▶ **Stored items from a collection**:

__________________________________________________

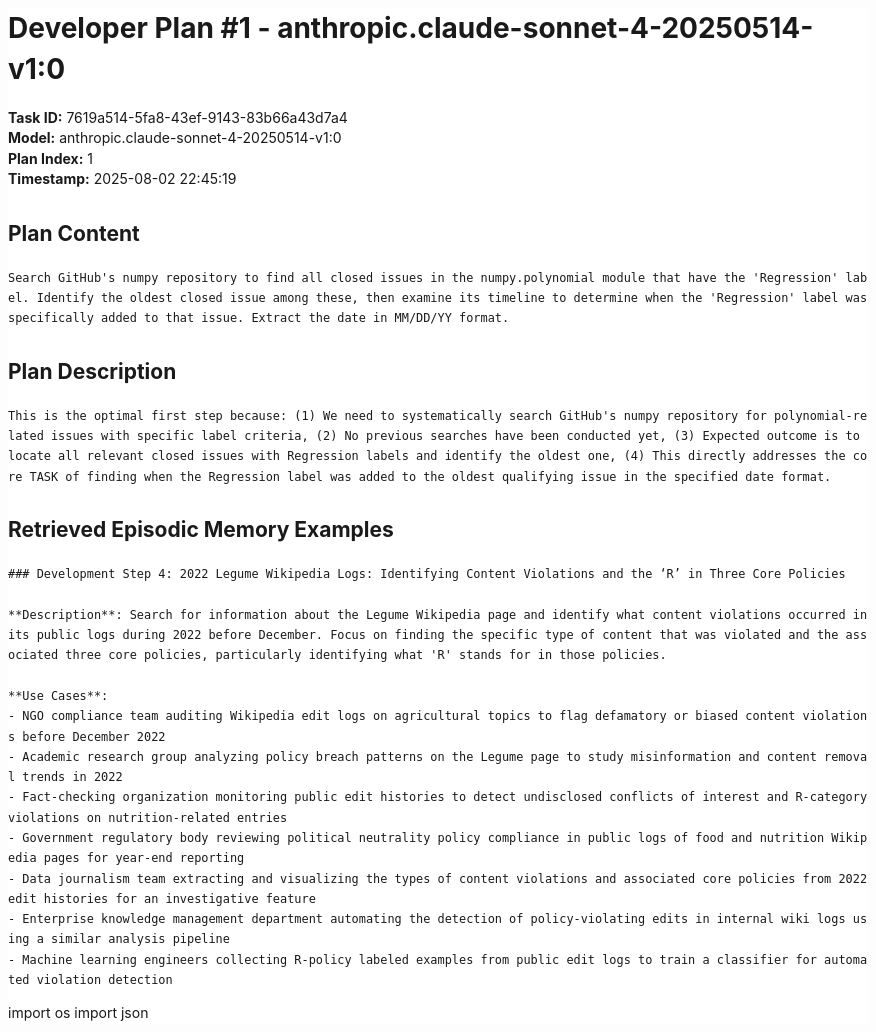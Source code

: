 # Developer Plan #1 - anthropic.claude-sonnet-4-20250514-v1:0

**Task ID:** 7619a514-5fa8-43ef-9143-83b66a43d7a4  
**Model:** anthropic.claude-sonnet-4-20250514-v1:0  
**Plan Index:** 1  
**Timestamp:** 2025-08-02 22:45:19

## Plan Content
```
Search GitHub's numpy repository to find all closed issues in the numpy.polynomial module that have the 'Regression' label. Identify the oldest closed issue among these, then examine its timeline to determine when the 'Regression' label was specifically added to that issue. Extract the date in MM/DD/YY format.
```

## Plan Description
```
This is the optimal first step because: (1) We need to systematically search GitHub's numpy repository for polynomial-related issues with specific label criteria, (2) No previous searches have been conducted yet, (3) Expected outcome is to locate all relevant closed issues with Regression labels and identify the oldest one, (4) This directly addresses the core TASK of finding when the Regression label was added to the oldest qualifying issue in the specified date format.
```

## Retrieved Episodic Memory Examples
```
### Development Step 4: 2022 Legume Wikipedia Logs: Identifying Content Violations and the ‘R’ in Three Core Policies

**Description**: Search for information about the Legume Wikipedia page and identify what content violations occurred in its public logs during 2022 before December. Focus on finding the specific type of content that was violated and the associated three core policies, particularly identifying what 'R' stands for in those policies.

**Use Cases**:
- NGO compliance team auditing Wikipedia edit logs on agricultural topics to flag defamatory or biased content violations before December 2022
- Academic research group analyzing policy breach patterns on the Legume page to study misinformation and content removal trends in 2022
- Fact-checking organization monitoring public edit histories to detect undisclosed conflicts of interest and R-category violations on nutrition-related entries
- Government regulatory body reviewing political neutrality policy compliance in public logs of food and nutrition Wikipedia pages for year-end reporting
- Data journalism team extracting and visualizing the types of content violations and associated core policies from 2022 edit histories for an investigative feature
- Enterprise knowledge management department automating the detection of policy-violating edits in internal wiki logs using a similar analysis pipeline
- Machine learning engineers collecting R-policy labeled examples from public edit logs to train a classifier for automated violation detection

```
import os
import json
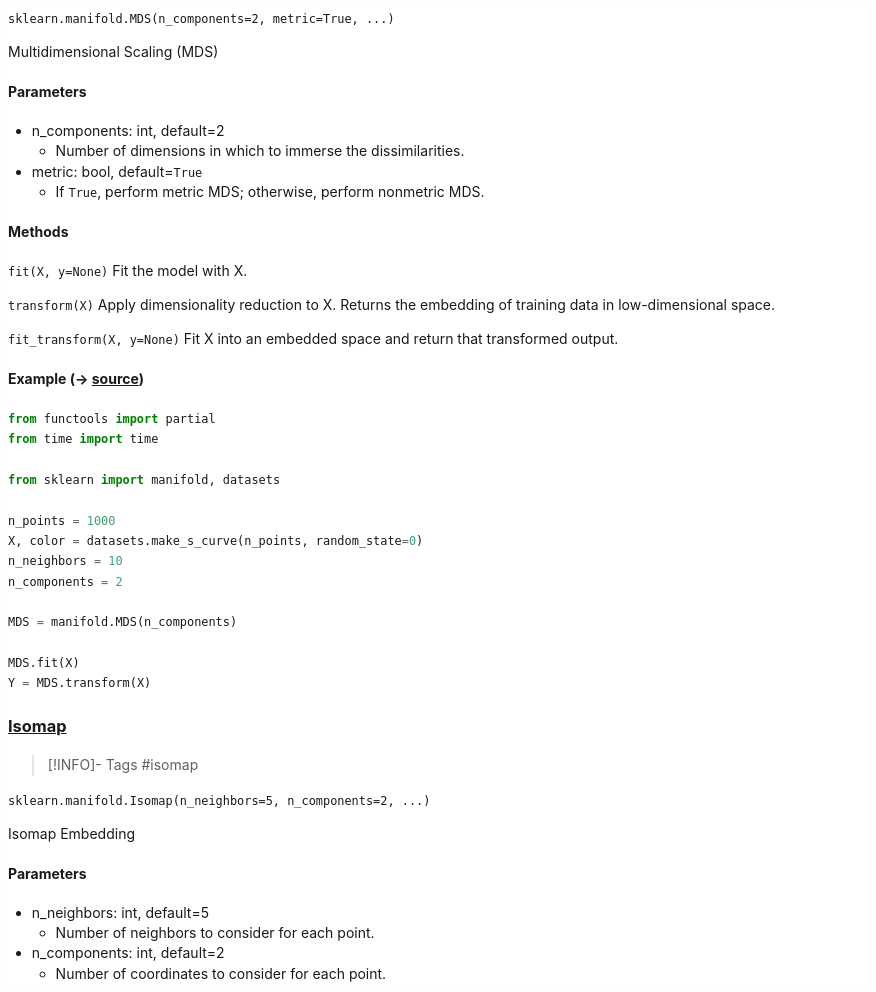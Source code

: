 `sklearn.manifold.MDS(n_components=2, metric=True, ...)`

Multidimensional Scaling (MDS)

#### Parameters
* n_components: int, default=2
	* Number of dimensions in which to immerse the dissimilarities.
* metric: bool, default=`True`
	* If `True`, perform metric MDS; otherwise, perform nonmetric MDS.

#### Methods
`fit(X, y=None)`
Fit the model with X.

`transform(X)`
Apply dimensionality reduction to X. Returns the embedding of training data in low-dimensional space.

`fit_transform(X, y=None)`
Fit X into an embedded space and return that transformed output.

#### Example (-> [source](https://scikit-learn.org/stable/auto_examples/manifold/plot_compare_methods.html#sphx-glr-auto-examples-manifold-plot-compare-methods-py))
```python
from functools import partial
from time import time

from sklearn import manifold, datasets

n_points = 1000
X, color = datasets.make_s_curve(n_points, random_state=0)
n_neighbors = 10
n_components = 2

MDS = manifold.MDS(n_components)

MDS.fit(X)
Y = MDS.transform(X)
```

### [Isomap](https://scikit-learn.org/stable/modules/generated/sklearn.manifold.Isomap.html?highlight=isomap#sklearn.manifold.Isomap)
> [!INFO]- Tags
> #isomap

`sklearn.manifold.Isomap(n_neighbors=5, n_components=2, ...)`

Isomap Embedding

#### Parameters
* n_neighbors: int, default=5
	* Number of neighbors to consider for each point.
* n_components: int, default=2
	* Number of coordinates to consider for each point.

__________________________________________________

Please restate the entries word for word, with all pictures left out.

Source code

: # Developer Plan #1 - anthropic.claude-sonnet-4-20250514-v1:0

**Task ID:** 7619a514-5fa8-43ef-9143-83b66a43d7a4  
**Model:** anthropic.claude-sonnet-4-20250514-v1:0  
**Plan Index:** 1  
**Timestamp:** 2025-08-02 22:45:19

## Plan Content
```
Search GitHub's numpy repository to find all closed issues in the numpy.polynomial module that have the 'Regression' label. Identify the oldest closed issue among these, then examine its timeline to determine when the 'Regression' label was specifically added to that issue. Extract the date in MM/DD/YY format.
```

## Plan Description
```
This is the optimal first step because: (1) We need to systematically search GitHub's numpy repository for polynomial-related issues with specific label criteria, (2) No previous searches have been conducted yet, (3) Expected outcome is to locate all relevant closed issues with Regression labels and identify the oldest one, (4) This directly addresses the core TASK of finding when the Regression label was added to the oldest qualifying issue in the specified date format.
```

## Retrieved Episodic Memory Examples
```
### Development Step 4: 2022 Legume Wikipedia Logs: Identifying Content Violations and the ‘R’ in Three Core Policies

**Description**: Search for information about the Legume Wikipedia page and identify what content violations occurred in its public logs during 2022 before December. Focus on finding the specific type of content that was violated and the associated three core policies, particularly identifying what 'R' stands for in those policies.

**Use Cases**:
- NGO compliance team auditing Wikipedia edit logs on agricultural topics to flag defamatory or biased content violations before December 2022
- Academic research group analyzing policy breach patterns on the Legume page to study misinformation and content removal trends in 2022
- Fact-checking organization monitoring public edit histories to detect undisclosed conflicts of interest and R-category violations on nutrition-related entries
- Government regulatory body reviewing political neutrality policy compliance in public logs of food and nutrition Wikipedia pages for year-end reporting
- Data journalism team extracting and visualizing the types of content violations and associated core policies from 2022 edit histories for an investigative feature
- Enterprise knowledge management department automating the detection of policy-violating edits in internal wiki logs using a similar analysis pipeline
- Machine learning engineers collecting R-policy labeled examples from public edit logs to train a classifier for automated violation detection

```
import os
import json
Source code

: `sklearn.manifold.MDS(n_components=2, metric=True, ...)`

Multidimensional Scaling (MDS)

#### Parameters
* n_components: int, default=2
	* Number of dimensions in which to immerse the dissimilarities.
* metric: bool, default=`True`
	* If `True`, perform metric MDS; otherwise, perform nonmetric MDS.

#### Methods
`fit(X, y=None)`
Fit the model with X.

`transform(X)`
Apply dimensionality reduction to X. Returns the embedding of training data in low-dimensional space.

`fit_transform(X, y=None)`
Fit X into an embedded space and return that transformed output.

#### Example (-> [source](https://scikit-learn.org/stable/auto_examples/manifold/plot_compare_methods.html#sphx-glr-auto-examples-manifold-plot-compare-methods-py))
```python
from functools import partial
from time import time

from sklearn import manifold, datasets

n_points = 1000
X, color = datasets.make_s_curve(n_points, random_state=0)
n_neighbors = 10
n_components = 2

MDS = manifold.MDS(n_components)

MDS.fit(X)
Y = MDS.transform(X)
```

### [Isomap](https://scikit-learn.org/stable/modules/generated/sklearn.manifold.Isomap.html?highlight=isomap#sklearn.manifold.Isomap)
> [!INFO]- Tags
> #isomap

`sklearn.manifold.Isomap(n_neighbors=5, n_components=2, ...)`

Isomap Embedding

#### Parameters
* n_neighbors: int, default=5
	* Number of neighbors to consider for each point.
* n_components: int, default=2
	* Number of coordinates to consider for each point.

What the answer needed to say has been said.